食育

お肉の本をベジタリアン(ビーガン)が買う

食べものの作り方について、このところ世界で騒がれている技術があります。

例えば、この数年のうちに、「3Dプリンター」でお料理を作ることができるようになりました。今では、たくさんのメニューがあります。当然、ふつうの作り方とは違って、お料理専門の3Dプリンターにレシピを読み込ませ、いわゆる3Dプリンターで作るようにお料理を作るわけです。にわかに信じがたいかもしれません。

また、「培養肉」で肉料理を作ることも可能になりました。培養肉とは、試験管で培養したお肉になります。

これらはまだ身近に存在していないため、私たちにとっては何のことだかさっぱり実感がわかないかもしれませんが、新しい食べ物の作り方ととして存在しています。

1. 『培養肉料理本』

2015年の秋に発行された『THE IN VITRO MEAT COOKBOOK』。

直訳すると、『培養肉料理本』となります。

この本は、培養肉を使ってどんな料理ができるかを解説している本になります。今回はこの本を紹介します。

2. なぜ培養肉を作るのか?

この本のタイトルにある『THE IN VITRO MEAT COOKBOOK』の「in vitro」は、「試験管内で」という意味になります。

培養肉は、そもそも畜産動物の細胞を試験管で培養し、肉だけを作るというものです。

将来の食糧危機への対策として、新しい食糧生産の方法が求められています。新しい食糧生産が必要だという課題のため、こういった様々な研究が進められています。

3. この本のあいさつ文に

さて、この本のあいさつ文にこんなことが書かれています。

Hello meat lovers, hello vegetarians.

肉好きの皆さん、こんにちは。菜食主義の皆さん、こんにちは。

お肉の本なので、肉好きの人たちに語りかけるのは分かるけれども、なぜ肉の本なのに、菜食主義者(ベジタリアン)の人たちにも語りかけているのでしょうか?

実は、一口に「ベジタリアン」と言っても、大きく分けて3種類あります。

・ お肉が嫌いで、野菜が好きな人

・ 肉は健康に良くないという考えで、お肉を避けている人

・ お肉は食べない人

この3種類です。
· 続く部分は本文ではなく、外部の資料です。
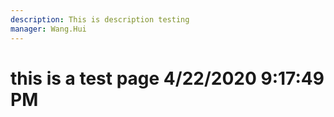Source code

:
```yaml
---
description: This is description testing
manager: Wang.Hui
---
```

# this is a test page 4/22/2020 9:17:49 PM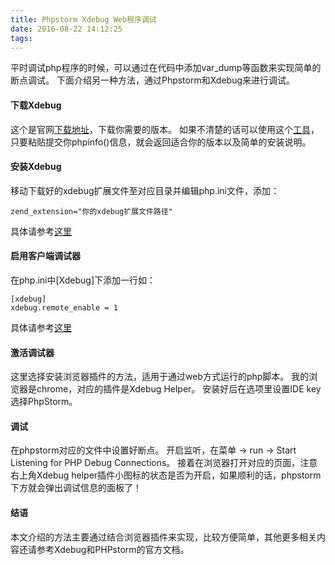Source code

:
 ```yaml
---
title: Phpstorm Xdebug Web程序调试
date: 2016-08-22 14:12:25
tags:
---
```

平时调试php程序的时候，可以通过在代码中添加var_dump等函数来实现简单的断点调试。
下面介绍另一种方法，通过Phpstorm和Xdebug来进行调试。<!-- more -->

#### 下载Xdebug
这个是官网[下载地址](https://xdebug.org/download.php)，下载你需要的版本。
如果不清楚的话可以使用这个[工具](https://xdebug.org/wizard.php)，只要粘贴提交你phpinfo()信息，就会返回适合你的版本以及简单的安装说明。
#### 安装Xdebug
移动下载好的xdebug扩展文件至对应目录并编辑php.ini文件，添加：
```
zend_extension="你的xdebug扩展文件路径"
```
具体请参考[这里](https://xdebug.org/docs/install)
#### 启用客户端调试器
在php.ini中[Xdebug]下添加一行如：
```
[xdebug]
xdebug.remote_enable = 1
```
具体请参考[这里](https://xdebug.org/docs/remote)
#### 激活调试器
这里选择安装浏览器插件的方法，适用于通过web方式运行的php脚本。
我的浏览器是chrome，对应的插件是Xdebug Helper。
安装好后在选项里设置IDE key选择PhpStorm。
#### 调试
在phpstorm对应的文件中设置好断点。
开启监听，在菜单 -> run -> Start Listening for PHP Debug Connections。
接着在浏览器打开对应的页面，注意右上角Xdebug helper插件小图标的状态是否为开启，如果顺利的话，phpstorm下方就会弹出调试信息的面板了！
#### 结语
本文介绍的方法主要通过结合浏览器插件来实现，比较方便简单，其他更多相关内容还请参考Xdebug和PHPstorm的官方文档。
最後の「お肉食べない人」というのは、動物愛護の観点から、肉を食べないようにしています。

たとえば、アメリカにはベジタリアンを自称する人が、1,000万人以上いるようですが、その多くが「肉は好きだけど、動物愛護のために肉を食べないようにしている」という人たちです。つまり、「肉好きベジタリアン」ということですね。

なので、この本は「肉好きベジタリアンでも、心を痛めることなく肉を食べることができる」ということで、菜食主義者にも挨拶をしているわけです。

4. まとめ

世の中には、畜産動物の命を奪いたくないと願う人が大勢います。彼らは、動物愛護の精神から殺生したお肉は食べない主義を貫いています。

そういう方々向けに、殺生をしないお肉を作ることで、ベジタリアン(ビーガン)の方向けに肉料理を提供できるような料理本が出版されています。